The biggest task Tom Daschle will likely tackle in his new job as health-policy "czar" will be to create a goverment insurance program to compete with private plans.
If his recent book is any guide, Daschle will try to do this by expanding the Federal Employee Health Benefits Program, which offers private health plans to eight million federal employees and members of Congress.
In his vision, Americans would continue to get their insurance as they do now - through their jobs, individual plans, or through Medicaid or Medicare - as well as through this new expanded government program.
Many conservatives oppose this, seeing it more as an expansion of big government than an expansion of options for the consumer.
"Many crucial health care decisions would be made in Washington," wrote Robert E. Moffit, director of the Center for Health Policy Studies at the Heritage Foundation.
Another key component of Daschle's challenge will be to expand coverage to the nation's estimated 46 million uninsured. He hopes to achieve this by offering subsidies to millions who cannot afford health insurance and do not have it available through their workplace. They could then purchase insurance from the new government program or from existing private plans. Daschle would not allow insurers to exclude people from coverage because of preexisting conditions.
But this raises a big concern among insurance companies. A trade group, America's Health Insurance Plans, last week came out for universal coverage and eliminating preexisting-condition clauses, but only if all Americans are required to buy insurance.
The insurance industry says the only way to offer afforable insurance to the sickest people is by requiring healthy people to buy insurance, creating a larger pool.
Daschle has supported this mandate, but President-elect Barack Obama, who yesterday nominated Daschle to run Health and Human Services, has backed mandates just for children.
Daschle has strongly advocated the creation of a federal health board, which would have great power over policy.
In a book Daschle cowrote this year,
Critical: What We Can Do About the Health-Care Crisis
, he wrote: "We won't be able to make a significant dent in health care spending without getting into the nitty gritty of which treatments are the most clincially valuable and cost effective. That means taking a harder look at the real costs and benefits of new drugs and procedures."
The cost of insuring all Americans has long stopped an overhaul, but many experts think not any longer.
"Our frame of reference has changed," said Robert Field, head of health policy at the University of the Sciences. "We just got a report about the progress of a $700 billion bailout. Solutions for the problem of the uninsured tend to have price tags in the $100-to-$200billion-a-year range, and that's beginning to look like pocket change."

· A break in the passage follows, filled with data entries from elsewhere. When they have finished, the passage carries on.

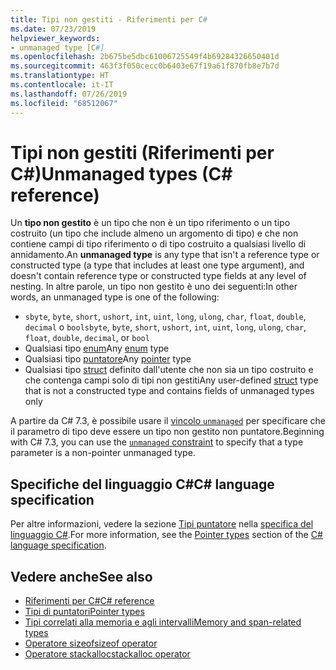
 ```yaml
---
title: Tipi non gestiti - Riferimenti per C#
ms.date: 07/23/2019
helpviewer_keywords:
- unmanaged type [C#]
ms.openlocfilehash: 2b675be5dbc61006725549f4b69284326650401d
ms.sourcegitcommit: 463f3f050cecc0b6403e67f19a61f870fb8e7b7d
ms.translationtype: HT
ms.contentlocale: it-IT
ms.lasthandoff: 07/26/2019
ms.locfileid: "68512067"
---
```

# <a name="unmanaged-types-c-reference"></a><span data-ttu-id="21e94-102">Tipi non gestiti (Riferimenti per C#)</span><span class="sxs-lookup"><span data-stu-id="21e94-102">Unmanaged types (C# reference)</span></span>

<span data-ttu-id="21e94-103">Un **tipo non gestito** è un tipo che non è un tipo riferimento o un tipo costruito (un tipo che include almeno un argomento di tipo) e che non contiene campi di tipo riferimento o di tipo costruito a qualsiasi livello di annidamento.</span><span class="sxs-lookup"><span data-stu-id="21e94-103">An **unmanaged type** is any type that isn't a reference type or constructed type (a type that includes at least one type argument), and doesn't contain reference type or constructed type fields at any level of nesting.</span></span> <span data-ttu-id="21e94-104">In altre parole, un tipo non gestito è uno dei seguenti:</span><span class="sxs-lookup"><span data-stu-id="21e94-104">In other words, an unmanaged type is one of the following:</span></span>

- <span data-ttu-id="21e94-105">`sbyte`, `byte`, `short`, `ushort`, `int`, `uint`, `long`, `ulong`, `char`, `float`, `double`, `decimal` o `bool`</span><span class="sxs-lookup"><span data-stu-id="21e94-105">`sbyte`, `byte`, `short`, `ushort`, `int`, `uint`, `long`, `ulong`, `char`, `float`, `double`, `decimal`, or `bool`</span></span>
- <span data-ttu-id="21e94-106">Qualsiasi tipo [enum](../keywords/enum.md)</span><span class="sxs-lookup"><span data-stu-id="21e94-106">Any [enum](../keywords/enum.md) type</span></span>
- <span data-ttu-id="21e94-107">Qualsiasi tipo [puntatore](../../programming-guide/unsafe-code-pointers/pointer-types.md)</span><span class="sxs-lookup"><span data-stu-id="21e94-107">Any [pointer](../../programming-guide/unsafe-code-pointers/pointer-types.md) type</span></span>
- <span data-ttu-id="21e94-108">Qualsiasi tipo [struct](../keywords/struct.md) definito dall'utente che non sia un tipo costruito e che contenga campi solo di tipi non gestiti</span><span class="sxs-lookup"><span data-stu-id="21e94-108">Any user-defined [struct](../keywords/struct.md) type that is not a constructed type and contains fields of unmanaged types only</span></span>

<span data-ttu-id="21e94-109">A partire da C# 7.3, è possibile usare il [vincolo `unmanaged`](../../programming-guide/generics/constraints-on-type-parameters.md#unmanaged-constraint) per specificare che il parametro di tipo deve essere un tipo non gestito non puntatore.</span><span class="sxs-lookup"><span data-stu-id="21e94-109">Beginning with C# 7.3, you can use the [`unmanaged` constraint](../../programming-guide/generics/constraints-on-type-parameters.md#unmanaged-constraint) to specify that a type parameter is a non-pointer unmanaged type.</span></span>

## <a name="c-language-specification"></a><span data-ttu-id="21e94-110">Specifiche del linguaggio C#</span><span class="sxs-lookup"><span data-stu-id="21e94-110">C# language specification</span></span>

<span data-ttu-id="21e94-111">Per altre informazioni, vedere la sezione [Tipi puntatore](~/_csharplang/spec/unsafe-code.md#pointer-types) nella [specifica del linguaggio C#](~/_csharplang/spec/introduction.md).</span><span class="sxs-lookup"><span data-stu-id="21e94-111">For more information, see the [Pointer types](~/_csharplang/spec/unsafe-code.md#pointer-types) section of the [C# language specification](~/_csharplang/spec/introduction.md).</span></span>

## <a name="see-also"></a><span data-ttu-id="21e94-112">Vedere anche</span><span class="sxs-lookup"><span data-stu-id="21e94-112">See also</span></span>

- [<span data-ttu-id="21e94-113">Riferimenti per C#</span><span class="sxs-lookup"><span data-stu-id="21e94-113">C# reference</span></span>](../index.md)
- [<span data-ttu-id="21e94-114">Tipi di puntatori</span><span class="sxs-lookup"><span data-stu-id="21e94-114">Pointer types</span></span>](../../programming-guide/unsafe-code-pointers/pointer-types.md)
- [<span data-ttu-id="21e94-115">Tipi correlati alla memoria e agli intervalli</span><span class="sxs-lookup"><span data-stu-id="21e94-115">Memory and span-related types</span></span>](../../../standard/memory-and-spans/index.md)
- [<span data-ttu-id="21e94-116">Operatore sizeof</span><span class="sxs-lookup"><span data-stu-id="21e94-116">sizeof operator</span></span>](../operators/sizeof.md)
- [<span data-ttu-id="21e94-117">Operatore stackalloc</span><span class="sxs-lookup"><span data-stu-id="21e94-117">stackalloc operator</span></span>](../operators/stackalloc.md)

Many experts said Daschle has learned from the mistakes of the Clintons in 1993.
"He basically prepared himself for this intellectually for two years," said Uwe Rheinhart, a health economist at Princeton University. "He wrote this book. He traveled to Taiwan, which has a pioneering health-care system.. . . My view is he's the ideal man for this job at this time."
"One really big difference from the early '90s - there's a whole lot more humility going around," said Len Nichols, director of the Health Policy Program at the New America Foundation, a centrist group in Washington. "What's amazing is how aligned the stars seem to be in making health reform a top priority in the new Congress."